THE way judges are appointed in NSW remains open to political abuse and corruption, one of the state's top judges says.

"Australia is one of the last places in the English-speaking world to go to a more independent process for appointment of judges," Reg Blanch, the Chief Judge of the District Court, says.

"In my view we need a completely independent system of appointment, such that the government has got nothing to do with that process until such stage as a number of names are sent forward ... to the attorney-general and that's it."

The NSW system has worked well in recent years because of the "integrity" of the people involved but it lacks safeguards because government representatives are involved throughout the process, Blanch believes.

The Chief Justice, Jim Spigelman, takes a different view. Although conceding his opinion might be "completely different" had he been saddled with a "bad Attorney", he says the quality of appointments in NSW shows there is no need for expensive changes that might alienate good candidates.

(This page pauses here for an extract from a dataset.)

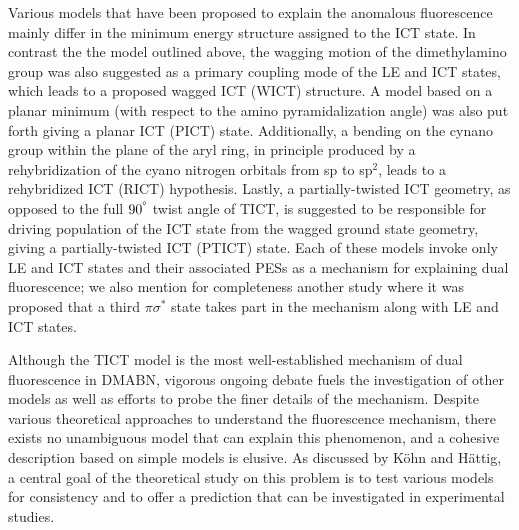 \documentclass[journal=jacsat,manuscript=article]{achemso}
\begin{document}
Various models that have been proposed to explain the anomalous fluorescence mainly differ in the minimum energy structure assigned to the ICT state.\cite{grabowski2003structural} In contrast the the model outlined above, the wagging motion of the dimethylamino group was also suggested as a primary coupling mode of the LE and ICT states, which leads to a proposed wagged ICT (WICT) structure.\cite{zachariasse1996intramolecular,zachariasse1997photo} A model based on a planar minimum (with respect to the amino pyramidalization angle) was also put forth giving a planar ICT (PICT) state.\cite{zachariasse2000comment,zachariasse2002picosecond,zachariasse2004intramolecular} Additionally, a bending on the cynano group within the plane of the aryl ring, in principle produced by a rehybridization of the cyano nitrogen orbitals from sp to sp$^2$, leads to a rehybridized ICT (RICT) hypothesis.\cite{lewis1980singlet,sobolewski1996promotion} Lastly, a partially-twisted ICT geometry, as opposed to the full $90^\degree$ twist angle of TICT, is suggested to be responsible for driving population of the ICT state from the wagged ground state geometry, giving a partially-twisted ICT (PTICT) state.\cite{coto2011intramolecular} Each of these models invoke only LE and ICT states and their associated PESs as a mechanism for explaining dual fluorescence; we also mention for completeness another study where it was proposed that a third $\pi\sigma^*$ state takes part in the mechanism along with LE and ICT states.\cite{georgieva2015intramolecular}

Although the TICT model is the most well-established mechanism of dual fluorescence in DMABN, vigorous ongoing debate fuels the investigation of other models as well as efforts to probe the finer details of the mechanism. Despite various theoretical approaches to understand the fluorescence mechanism, there exists no unambiguous model that can explain this phenomenon, and a cohesive description based on simple models is elusive.\cite{rappoport2004photoinduced} As discussed by K{\"o}hn and H{\"a}ttig, a central goal of the theoretical study on this problem is to test various models for consistency and to offer a prediction that can be investigated in experimental studies.\cite{kohn2004} 
\end{document}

The attitude of many top-tier candidates for the bench is "if they want me, they'll ask me".

"I can tell you this: if there was an advertisement process, I for one would never have applied," Spigelman says. "I know most of the people [who] are now judges of this court would never have put their names up through an advertisement process."

The debate is set to play out during the state election in March, thanks to the opposition's proposal for a judicial appointments commission to shortlist and interview applicants at arm's-length from government.

At present the appointment process is slightly different for each court. Potential Supreme Court judges are sounded out with a quiet word in the ear, by the Chief Justice, the Attorney-General or the president of the Bar Association.

The District and Local courts call for expressions of interest and a list of interviewees is compiled by a committee which includes the chief judge or magistrate and the head of the Attorney-General's Department. It shortlists names for the Attorney-General, who chooses one and takes the appointment to cabinet.

Blanch describes himself as a "lobby group of one" in wanting changes to the present system, but several judges and magistrates supported increased transparency in appointments, particularly to the Supreme Court.

Spigelman concedes the arcane word-of-mouth system for Supreme Court recruitment might overlook some highly suitable candidates and admits missing one candidate who took up a Federal Court job.

The Supreme Court judge Michael Slattery defends the current system, saying he would find it offensive to have to apply to the government for a job.

"It puts me in a position where I am going to ask the executive for a favour, and to me that's incompatible with the office."